When they got home, Mom had directed the maid who had stayed behind to get Caesar cleaned up. Normally he did anything necessary to avoid a bath, but he was too weary and shocked and horrified to try anything. He'd just gone along, sitting quietly as the maid had scrubbed him. Even she, who hadn't been there, had been silent. Maybe she'd understood his horror.

He'd lain awake that night, unable to sleep with the taste of blood and the memory of the dead man lingering. The walls were thin, and Caesar's room was right next to Albert's; when their father had gone in to speak to Albert, Caesar had heard.

"I'm ashamed of you. I had thought you were more mature than that."

There had been a long silence, and then Albert had said, quietly, "I'm sorry." Then a footstep, and Albert said, a bit louder, "This isn't going to work." There was stillness a moment, then he continued: "They didn't ask anything about when his sickness started, what caused the fits - they just wanted to collect our money."

Their father's voice was sharper than Caesar had heard it in a long time when he said, "I don't understand why you don't think I want the best for Caesar."

"That's not what I...I have a friend at Soledt.

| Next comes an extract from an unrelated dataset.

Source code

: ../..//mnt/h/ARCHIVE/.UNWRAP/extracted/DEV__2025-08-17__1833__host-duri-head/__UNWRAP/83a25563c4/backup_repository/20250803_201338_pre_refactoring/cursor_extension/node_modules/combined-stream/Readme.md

His father is a doctor. A Harmonian doctor. I told him about Caesar - "

There was another silence, and Caesar drew the covers up closer to his chin imagining how terribly their father must be glaring at Albert right now. Quietly, Father said, "I don't like you reminding people about this family's weakness."

"I know," Albert said, "but there was a reason. His father has treated cases of the falling sickness before. And I trust him. I trust that he won't talk about it." Another silence, and then, more confidently: "He says it's a matter of some - something in the brain, there's science behind it. He says his father knows a way...It's treatable, Father, I know that. And it wouldn't be difficult at all; you could send Caesar to me, and I could take care of him while he's in Harmonia and then send him back. I - "

"No," their father said.

Then, angrily, caustically, Albert said, "Yes, I do wonder why it is I think you don't want the best for your son." And Caesar gasped, quietly enough that they couldn't hear it, because Albert had never spoken that way to Father before. No one had ever spoken that way to Father before.

And evidently, there was a reason. "The more you speak, the more you prove that you're not nearly so smart as you think," their father growled with such intensity that even Caesar couldn't imagine even Albert withstanding it. "I won't do it because I have already treated Caesar, and because I have made a decision, and because it's an idea quite nearly as stupid as you have proven yourself to be." Then he'd walked audibly from the room and down the stairs. A moment later, Caesar heard the outside door slam, meaning that their father was going out on one of his walks. Caesar didn't know when he finally drifted off to sleep, but it was after listening to hours of chess pieces clicking against the board.

It was Caesar himself who validated Albert, the first time he'd done something truly helpful for his brother. In the carriage home, he'd had another fit and hit his head so hard he'd passed out and their mother had screamed, thinking he was dead. A month later, Caesar and his parents had traveled to Harmonia to see Albert's doctor. Albert had stayed discreetly behind.